Après les attaques menées par des éléments armés non identifiés, le week-end passé, contre un poste de police de Yopougon et les camps d’Akouédo à une dizaine de kilomètres d’Abidjan et d’Abengourou à la frontière ghanéenne, qui ont fait une dizaine de morts parmi les Forces républicaines de Côte d’Ivoire (FRCI), le mot « assaillants », qui l’on croyait définitivement tombé dans les oubliettes de l’histoire, a fait son retour, mais dans la bouche des nouvelles autorités de la Côte d’Ivoire cette fois-ci.
Avec la chute de Gbagbo et de ses partisans, qui en usaient et abusaient pour stigmatiser les Forces Nouvelles, on croyait que le terme était passé de mode. Ce terme a fleuri dans le discours politique et s’est épanoui dans l’usage quotidien après la tentative de putsch de septembre 2002 contre le régime de Laurent Gbagbo, orchestré par un groupe de militaires nordistes ségrégés par la politique d’ivoirité.
Il fera florès avec la longue occupation du Nord du pays par les Forces Nouvelles, qui a consacré sa partition en deux. Dans la bouche des pro-Gbagbo, ce fut une appellation contrôlée réservée aux Forces Nouvelles (FN) de Guillaume Soro. Celles-ci étaient des « assaillantes », car, pour les promoteurs de l’Ivoirité, elles étaient simplement une armée d’occupation venue de l’étranger pour déstabiliser la Côte d’Ivoire. Ce terme a eu tellement de succès sous le régime de Gbagbo que les chanteurs de Zouglou allaient se l’approprier et lui donner une grande résonance continentale.

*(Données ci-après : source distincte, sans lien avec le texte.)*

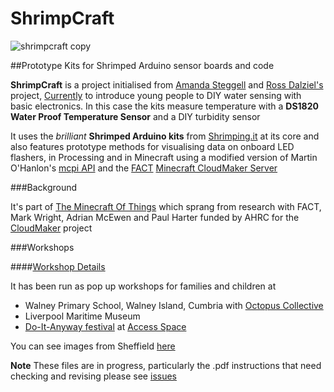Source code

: # ShrimpCraft

![shrimpcraft copy](https://cloud.githubusercontent.com/assets/128456/7733192/9103e4a8-ff25-11e4-93b1-a7c8c4e9ce5c.jpg)

##Prototype Kits for Shrimped Arduino sensor boards and code

**ShrimpCraft** is a project initialised from [Amanda Steggell](http://www.testingtesting.org/) and [Ross Dalziel's](http://cheapjack.org.uk) project, [Currently](http:/currently.no) to introduce young people to DIY water sensing with basic electronics. In this case the kits measure temperature with a **DS1820 Water Proof Temperature Sensor** and a DIY turbidity sensor

It uses the *brilliant* **Shrimped Arduino kits** from [Shrimping.it](http://shrimping.it/blog/) at its core and also features prototype methods for visualising data on onboard LED flashers, in Processing and in Minecraft using a modified version of Martin O'Hanlon's [mcpi API](https://github.com/martinohanlon/mcpi) and the [FACT](http://fact.co.uk) [Minecraft CloudMaker Server](http://mc.fact.co.uk:8123/)

###Background

It's part of [The Minecraft Of Things](http://minecraftofthings.tumblr.com) which sprang from research with FACT, Mark Wright, Adrian McEwen and Paul Harter funded by AHRC for the [CloudMaker](http://www.fact.co.uk/projects/cloudmaker-making-minecraft-real.aspx) project

###Workshops

####[Workshop Details](https://github.com/cheapjack/ShrimpCraft/blob/master/Events.md)

It has been run as pop up workshops for families and children at
 * Walney Primary School, Walney Island, Cumbria with [Octopus Collective](http://www.octopuscollective.org)
 * Liverpool Maritime Museum
 * [Do-It-Anyway festival](http://opensourcingfestivals.eu/events/do-it-anyway-festival-sheffield-uk) at [Access Space](http://access-space.org/)

You can see images from Sheffield [here](https://www.flickr.com/photos/ajsteggell/sets/72157653152049145)

**Note** These files are in progress, particularly the .pdf instructions that need checking and revising please see [issues](https://github.com/cheapjack/ShrimpCraft/issues)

Que dix ans après, le terme renaisse dans le discours de ceux qui, hier, en étaient affublés comme d’une ignominie pour désigner les pro-Gbagbo montre que la roue de l’histoire tourne et que le retour à l’envoyeur n’est pas seulement une pratique de postier mais aussi une loi en politique : « On te fera un jour ce que tu fis à l’autre ». On savait avec Jean Paul Sartre que « les mots sont des pistolets chargés ». Avec le terme « assaillants », on découvre maintenant que l’emploi d’un mot peut s’apparenter à un lancer de boomerang, car il peut vous revenir, dix ans après sa profération, en plein dans la figure. Et les partisans de Laurent Gbagbo l’apprennent à leurs dépens.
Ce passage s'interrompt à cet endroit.